Уже в XIX веке, на фоне восторженного приема новых средств цивилизации, изменивших представление о пространстве и времени, создавших иллюзию бескрайних возможностей человека, зазвучали голоса, озабоченные судьбой человечества: «И с русской удалью, татарски-беззаботно, / По страшным крутизнам во всю несемся прыть, / И смелый лозунг наш в сей скачке поворотной: / То be or not to be – иль быть, или не быть…/ Здесь пропасть, там обрыв: всё трынь-трава, всё сказки! / Валяй, ямщик, пока не разрешен вопрос: / Иль в море выскочим из скачущей коляски, / Иль лбом на всем скаку ударимся в утес! (П. Вяземский, «Горы ночью», 1867). Ироничные строки обнажают иллюзию выбора.
Есть и более неоднозначные стихи, вызывающие сложность при их интерпретации. Так, вызывали неоднозначные толкования строчки, закрывающие стихотворение Ф. Глинки «Две дороги»: «А люди? – люди станут боги, / Или их громом пришибёт»: авторская уверенность в торжестве или же авторская ирония. Подобная же ситуация складывается и вокруг строк Рубцова. Последняя строчка «Поезда» может быть рассмотрена как риторический вопрос, символизирующий оптимистический, светлый взгляд поэта в будущее. Однако, как любой большой поэт, Рубцов говорит больше, чем говорит (особенно четко это видно с высоты опыта, пройденного страной). И вопрос, особенно в конце стихотворения, заставляет задуматься и сигнализирует, на наш взгляд, о неоднозначности авторской позиции (что подтверждается самим текстом о зыбкости человеческого бытия: «Посреди миров несокрушимых <…> перед самым, может быть, крушеньем»). Это риторический вопрос, но всё же – вопрос.

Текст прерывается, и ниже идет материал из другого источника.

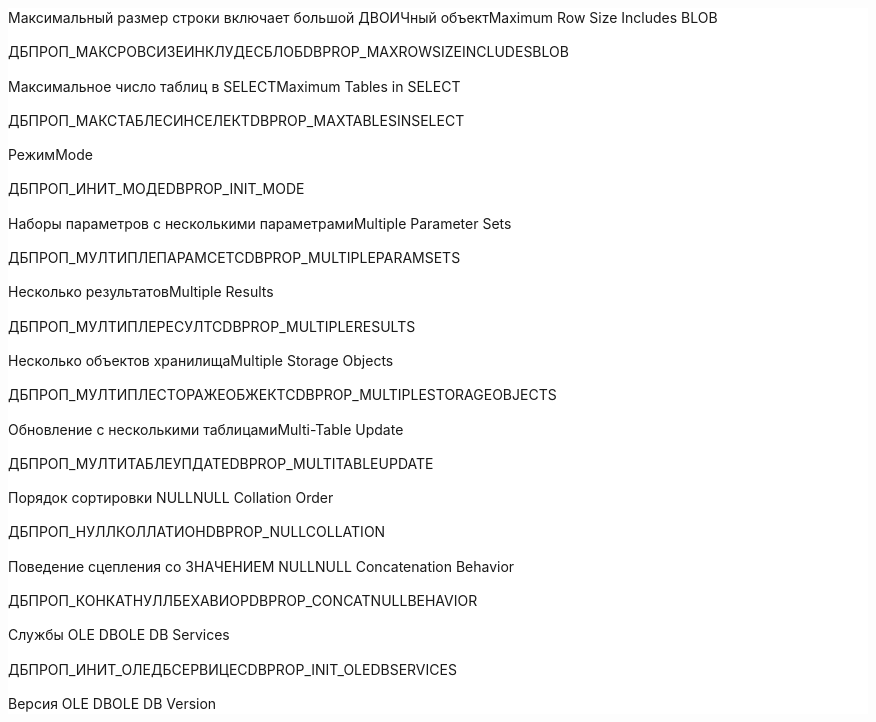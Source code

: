 <td><p><span data-ttu-id="6c269-183">Максимальный размер строки включает большой ДВОИЧный объект</span><span class="sxs-lookup"><span data-stu-id="6c269-183">Maximum Row Size Includes BLOB</span></span></p></td>
<td><p><span data-ttu-id="6c269-184">ДБПРОП_МАКСРОВСИЗЕИНКЛУДЕСБЛОБ</span><span class="sxs-lookup"><span data-stu-id="6c269-184">DBPROP_MAXROWSIZEINCLUDESBLOB</span></span></p></td>
</tr>
<tr class="odd">
<td><p><span data-ttu-id="6c269-185">Максимальное число таблиц в SELECT</span><span class="sxs-lookup"><span data-stu-id="6c269-185">Maximum Tables in SELECT</span></span></p></td>
<td><p><span data-ttu-id="6c269-186">ДБПРОП_МАКСТАБЛЕСИНСЕЛЕКТ</span><span class="sxs-lookup"><span data-stu-id="6c269-186">DBPROP_MAXTABLESINSELECT</span></span></p></td>
</tr>
<tr class="even">
<td><p><span data-ttu-id="6c269-187">Режим</span><span class="sxs-lookup"><span data-stu-id="6c269-187">Mode</span></span></p></td>
<td><p><span data-ttu-id="6c269-188">ДБПРОП_ИНИТ_МОДЕ</span><span class="sxs-lookup"><span data-stu-id="6c269-188">DBPROP_INIT_MODE</span></span></p></td>
</tr>
<tr class="odd">
<td><p><span data-ttu-id="6c269-189">Наборы параметров с несколькими параметрами</span><span class="sxs-lookup"><span data-stu-id="6c269-189">Multiple Parameter Sets</span></span></p></td>
<td><p><span data-ttu-id="6c269-190">ДБПРОП_МУЛТИПЛЕПАРАМСЕТС</span><span class="sxs-lookup"><span data-stu-id="6c269-190">DBPROP_MULTIPLEPARAMSETS</span></span></p></td>
</tr>
<tr class="even">
<td><p><span data-ttu-id="6c269-191">Несколько результатов</span><span class="sxs-lookup"><span data-stu-id="6c269-191">Multiple Results</span></span></p></td>
<td><p><span data-ttu-id="6c269-192">ДБПРОП_МУЛТИПЛЕРЕСУЛТС</span><span class="sxs-lookup"><span data-stu-id="6c269-192">DBPROP_MULTIPLERESULTS</span></span></p></td>
</tr>
<tr class="odd">
<td><p><span data-ttu-id="6c269-193">Несколько объектов хранилища</span><span class="sxs-lookup"><span data-stu-id="6c269-193">Multiple Storage Objects</span></span></p></td>
<td><p><span data-ttu-id="6c269-194">ДБПРОП_МУЛТИПЛЕСТОРАЖЕОБЖЕКТС</span><span class="sxs-lookup"><span data-stu-id="6c269-194">DBPROP_MULTIPLESTORAGEOBJECTS</span></span></p></td>
</tr>
<tr class="even">
<td><p><span data-ttu-id="6c269-195">Обновление с несколькими таблицами</span><span class="sxs-lookup"><span data-stu-id="6c269-195">Multi-Table Update</span></span></p></td>
<td><p><span data-ttu-id="6c269-196">ДБПРОП_МУЛТИТАБЛЕУПДАТЕ</span><span class="sxs-lookup"><span data-stu-id="6c269-196">DBPROP_MULTITABLEUPDATE</span></span></p></td>
</tr>
<tr class="odd">
<td><p><span data-ttu-id="6c269-197">Порядок сортировки NULL</span><span class="sxs-lookup"><span data-stu-id="6c269-197">NULL Collation Order</span></span></p></td>
<td><p><span data-ttu-id="6c269-198">ДБПРОП_НУЛЛКОЛЛАТИОН</span><span class="sxs-lookup"><span data-stu-id="6c269-198">DBPROP_NULLCOLLATION</span></span></p></td>
</tr>
<tr class="even">
<td><p><span data-ttu-id="6c269-199">Поведение сцепления со ЗНАЧЕНИЕМ NULL</span><span class="sxs-lookup"><span data-stu-id="6c269-199">NULL Concatenation Behavior</span></span></p></td>
<td><p><span data-ttu-id="6c269-200">ДБПРОП_КОНКАТНУЛЛБЕХАВИОР</span><span class="sxs-lookup"><span data-stu-id="6c269-200">DBPROP_CONCATNULLBEHAVIOR</span></span></p></td>
</tr>
<tr class="odd">
<td><p><span data-ttu-id="6c269-201">Службы OLE DB</span><span class="sxs-lookup"><span data-stu-id="6c269-201">OLE DB Services</span></span></p></td>
<td><p><span data-ttu-id="6c269-202">ДБПРОП_ИНИТ_ОЛЕДБСЕРВИЦЕС</span><span class="sxs-lookup"><span data-stu-id="6c269-202">DBPROP_INIT_OLEDBSERVICES</span></span></p></td>
</tr>
<tr class="even">
<td><p><span data-ttu-id="6c269-203">Версия OLE DB</span><span class="sxs-lookup"><span data-stu-id="6c269-203">OLE DB Version</span></span></p></td>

И то, и другое поколение чувствует разрыв между должным и сущим или между желаемым и действительным. В мироздании нет очевидного равновесия. Человек одновременно и слаб («Дай дорогу, пеший!»), и чувствует силы не нечто большее («Я, как есть, загадка мирозданья»; ср. со стихотворением Е. Боратынского «Недоносок»). Он покоряет природу, но при этом становится пленником – и своих созданий, и самой природы, победа над которой, де факто, видится еще большим злом и прямой угрозой человеческой природе и существованию. Этот клубок вопросов дополняет интеллектуальную путаницу XIX века и, претерпевая ряд изменений (от прогностического взгляда к констатирующему), входит в XX век.
Итак, мы рассмотрели ряд важных и любопытных вопросов: круг чтения Н. Рубцова; проблема его отношения (в сопоставлении с авторами XIX века) к эпохе, цивилизации и прогрессу, взгляд на место человека и человечества в мире, на взаимоотношения человека-природы-рукотворной реальности.
Поодиночке рассмотренные переклички – образов, мотивов, средств и содержательных особенностей стихотворений, принадлежащих разным эпохам, – могут показаться незначительными или даже случайными, взаимно никак не обусловленными. Но вместе они делают стихотворение «Поезд» (как пример творчества Рубцова) формально-содержательным сплавом традиции XIX века с собственно рубцовской поэтической мыслью. Пример конкретного произведения позволил проследить сходство целых художественно-философских миров поэтов.
Разумеется, однозначно о влиянии говорить затруднительно: может иметь место «непреднамереннй интертекст», общие этнокультурные мифологемы, бытующие в сознании. Но, даже нося предположительный характер, такого рода сближения интересны в плане создания образности научно-технического прогресса, механизмов их воссоздания в литературе, в контексте укорененности фигуры Рубцова в канве русской литературной традиции, а также в русле вопроса о существовании культурной и этнической памяти.